Reported by Caitlin O’Flanagan
Irene Lanzinger, President of the B.C. Federation of Labour, delivered a passionate speech about the future of the province at the opening of the 57th Convention of the BC Federation of Labour.
Her address, which drew a standing ovation, kicked off a week of forums, workshops and speeches about labour in the province. Founded in 1910, the BCFED is responsible for organized labour, with over 500,000 members and 1,200 local unions. The conference takes place at the Vancouver Convention Centre West from Nov. 28 to Dec. 2.
Unhappy with the current government in B.C., Lazinger hopes for new leadership in the upcoming election on May 9, 2017.
Vancouver locals think that raising the B.C. minimum should be prioritized
Lanzinger is concerned that B.C. is steadily becoming a province where only rich people will be able to live. She is also adamant the government needs to make families a priority and raise the minimum wage.
“We have a government in B.C. that’s not on our side, a government that doesn’t care about working people. We have a premier who puts the interests of the rich and powerful first and the needs of ordinary people last.”
Community members thankful that Lanzinger is pushing for change
Sherry Parkin, who works in occupational health and safety, attended her first convention in the early 70s. Recently “dumped” by her union, Unifor, Parkin has felt huge support from Lanzinger and others on the picket line.
“I actually came here to offer up solidarity and thank you to the various places that have supported us and to hear Irene,” Parkin said.

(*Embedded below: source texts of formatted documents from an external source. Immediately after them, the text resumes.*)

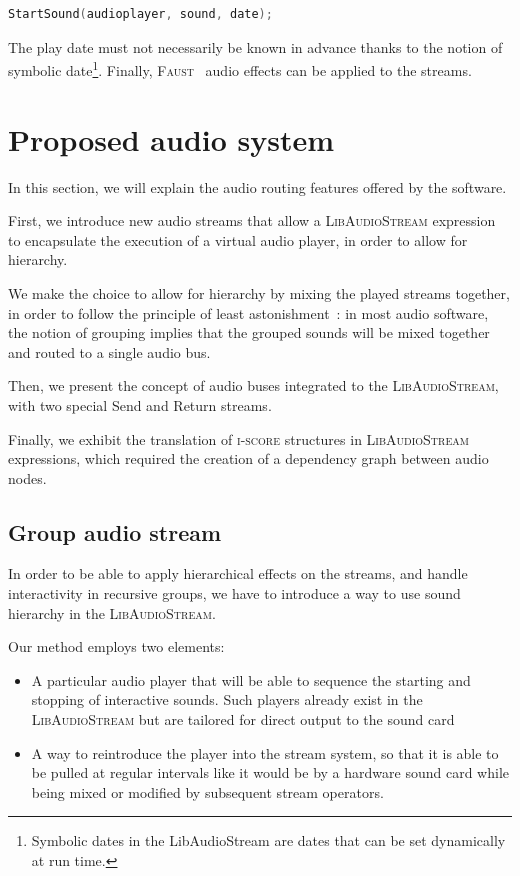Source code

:\documentclass{article}
\newcommand*{\LibAudioStream}{\textsc{LibAudioStream}\xspace}
\newcommand*{\iscore}{\textsc{i-score}\xspace}
\newcommand*{\faust}{\textsc{Faust}\xspace}
\begin{document}
\begin{lstlisting}[language=C++,columns=fullflexible,basicstyle=\ttfamily]
StartSound(audioplayer, sound, date);
\end{lstlisting}

The play date must not necessarily be known in advance thanks to the notion of symbolic date\footnote{Symbolic dates in the LibAudioStream are dates that can be set dynamically at run time.}.
Finally, \faust~\cite{orlarey2009faust} audio effects can be applied to the streams.

\section{Proposed audio system}
In this section, we will explain the audio routing 
features offered by the software.

First, we introduce new audio streams that allow a \LibAudioStream
expression to encapsulate the execution of a virtual audio player, 
in order to allow for hierarchy.

We make the choice to allow for hierarchy by mixing the played streams together, in order to follow the principle of least astonishment~\cite{seebach2001cranky}: in most audio software, the notion of grouping implies that the grouped sounds will be mixed 
together and routed to a single audio bus.

Then, we present the concept of audio buses integrated to the \LibAudioStream,
with two special Send and Return streams.

Finally, we exhibit the translation of \iscore structures in \LibAudioStream expressions, 
which required the creation of a dependency graph between audio nodes.

\subsection{Group audio stream}
In order to be able to apply hierarchical effects on the streams, 
and handle interactivity in recursive groups, we have to introduce a way to use sound hierarchy in the \LibAudioStream.

Our method employs two elements: 
\begin{itemize}
	\item A particular audio player that will be able to sequence the starting and stopping 
	of interactive sounds.
	Such players already exist in the \LibAudioStream but are tailored for direct output to
	the sound card
	\item A way to reintroduce the player into the stream system, so that it 
	is able to be pulled at regular intervals like it would be by a hardware sound card while being mixed or modified by subsequent stream operators.
\end{itemize}
\end{document}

There was an overall sense of unity amongst the union members in attendance, who were all loud and supportive throughout Lanzinger’s speech.
“We must respond to this kind of politics and our response has to be to build a movement that fights for every single member of the working class and the poor,” Lanzinger said. “A movement that vigorously engages in the battle against racism, sexism, ableism, homophobia, transphobia and xenophobia.”